There might be an industry perception that mobile gaming is a male-dominated field, but the audience is increasingly female, with 87 percent of women opting for free-to-play (F2P) gaming versus 77 percent of men. The data comes from an online survey by Harris Poll for Amazon/Weber Shandwick that was conducted in late February among more than 2,000 U.S. adults, including 880 who play mobile games on their smartphone or tablet.

  • Only 27 percent of women are willing to pay for a mobile game versus 40 percent of men. 
  • Women are less likely to complain about bugs/glitches in a mobile game at 52 percent versus 69 percent of men who would complain.
  • Only 43 percent of women said they would likely share their top score in a mobile game via social networks, compared with 53 percent of men.
  • Female mobile gamers are more likely to say they would not purchase any game at all compared with male mobile gamers (i.e., only play free games) (40 percent to 27 percent, respectively).
  • Female gamers are more likely to most often play mobile games at home in their spare time than male gamers (70 percent to 62 percent, respectively).

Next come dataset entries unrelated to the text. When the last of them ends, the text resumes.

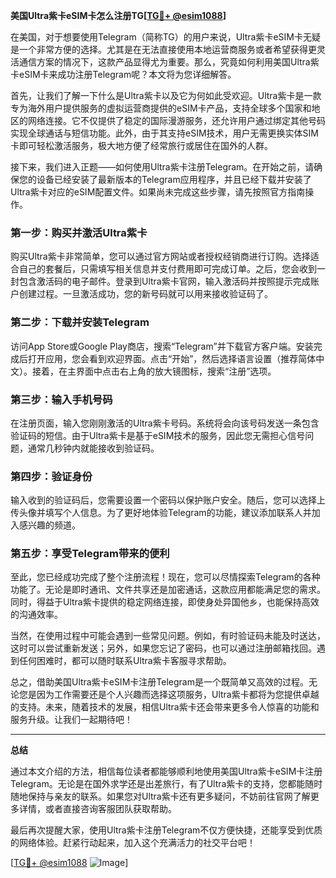 **美国Ultra紫卡eSIM卡怎么注册TG[[TG💪+ @esim1088](https://t.me/s/esim1088)]**

在美国，对于想要使用Telegram（简称TG）的用户来说，Ultra紫卡eSIM卡无疑是一个非常方便的选择。尤其是在无法直接使用本地运营商服务或者希望获得更灵活通信方案的情况下，这款产品显得尤为重要。那么，究竟如何利用美国Ultra紫卡eSIM卡来成功注册Telegram呢？本文将为您详细解答。

首先，让我们了解一下什么是Ultra紫卡以及它为何如此受欢迎。Ultra紫卡是一款专为海外用户提供服务的虚拟运营商提供的eSIM卡产品，支持全球多个国家和地区的网络连接。它不仅提供了稳定的国际漫游服务，还允许用户通过绑定其他号码实现全球通话与短信功能。此外，由于其支持eSIM技术，用户无需更换实体SIM卡即可轻松激活服务，极大地方便了经常旅行或居住在国外的人群。

接下来，我们进入正题——如何使用Ultra紫卡注册Telegram。在开始之前，请确保您的设备已经安装了最新版本的Telegram应用程序，并且已经下载并安装了Ultra紫卡对应的eSIM配置文件。如果尚未完成这些步骤，请先按照官方指南操作。

### 第一步：购买并激活Ultra紫卡

购买Ultra紫卡非常简单，您可以通过官方网站或者授权经销商进行订购。选择适合自己的套餐后，只需填写相关信息并支付费用即可完成订单。之后，您会收到一封包含激活码的电子邮件。登录到Ultra紫卡官网，输入激活码并按照提示完成账户创建过程。一旦激活成功，您的新号码就可以用来接收验证码了。

### 第二步：下载并安装Telegram

访问App Store或Google Play商店，搜索“Telegram”并下载官方客户端。安装完成后打开应用，您会看到欢迎界面。点击“开始”，然后选择语言设置（推荐简体中文）。接着，在主界面中点击右上角的放大镜图标，搜索“注册”选项。

### 第三步：输入手机号码

在注册页面，输入您刚刚激活的Ultra紫卡号码。系统将会向该号码发送一条包含验证码的短信。由于Ultra紫卡是基于eSIM技术的服务，因此您无需担心信号问题，通常几秒钟内就能接收到验证码。

### 第四步：验证身份

输入收到的验证码后，您需要设置一个密码以保护账户安全。随后，您可以选择上传头像并填写个人信息。为了更好地体验Telegram的功能，建议添加联系人并加入感兴趣的频道。

### 第五步：享受Telegram带来的便利

至此，您已经成功完成了整个注册流程！现在，您可以尽情探索Telegram的各种功能了。无论是即时通讯、文件共享还是加密通话，这款应用都能满足您的需求。同时，得益于Ultra紫卡提供的稳定网络连接，即使身处异国他乡，也能保持高效的沟通效率。

当然，在使用过程中可能会遇到一些常见问题。例如，有时验证码未能及时送达，这时可以尝试重新发送；另外，如果您忘记了密码，也可以通过注册邮箱找回。遇到任何困难时，都可以随时联系Ultra紫卡客服寻求帮助。

总之，借助美国Ultra紫卡eSIM卡注册Telegram是一个既简单又高效的过程。无论您是因为工作需要还是个人兴趣而选择这项服务，Ultra紫卡都将为您提供卓越的支持。未来，随着技术的发展，相信Ultra紫卡还会带来更多令人惊喜的功能和服务升级。让我们一起期待吧！

---

**总结**

通过本文介绍的方法，相信每位读者都能够顺利地使用美国Ultra紫卡eSIM卡注册Telegram。无论是在国外求学还是出差旅行，有了Ultra紫卡的支持，您都能随时随地保持与亲友的联系。如果您对Ultra紫卡还有更多疑问，不妨前往官网了解更多详情，或者直接咨询客服团队获取帮助。

最后再次提醒大家，使用Ultra紫卡注册Telegram不仅方便快捷，还能享受到优质的网络体验。赶紧行动起来，加入这个充满活力的社交平台吧！

[[TG💪+ @esim1088](https://t.me/s/esim1088) ![Image](https://i.postimg.cc/4NQfJmqS/Snipaste-2025-05-13-00-14-12.png)]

​"It appears that women who play mobile games may not exhibit the same competitive nature as men. The traditionally-held competitive attitudes of male gamers appear to ring true in the mobile gaming landscape, and our survey data provides several scenarios that showcase these behaviors," the report said. "In one example (say, a friend or family member routinely beats you and gets higher scores in a mobile game that you play often), men who play mobile games are more likely to feel competitive than respective women."

Though accurate numbers are difficult to come by, most app and mobile game developers are probably men, but the Amazon study suggests it's women who will drive a lot of the user trends. Beyond the basic data, some of the developer recommendations in this report are valuable. For example, Amazon suggests that women might be more motivated by achievements than number scores, which could mean a redesign of some mobile game leaderboards is in order.

It also confirms that F2P is here to stay. Although women outdistance men in their preferences here by a significant percentage, it's quickly becoming the default mode of acquisition across genders.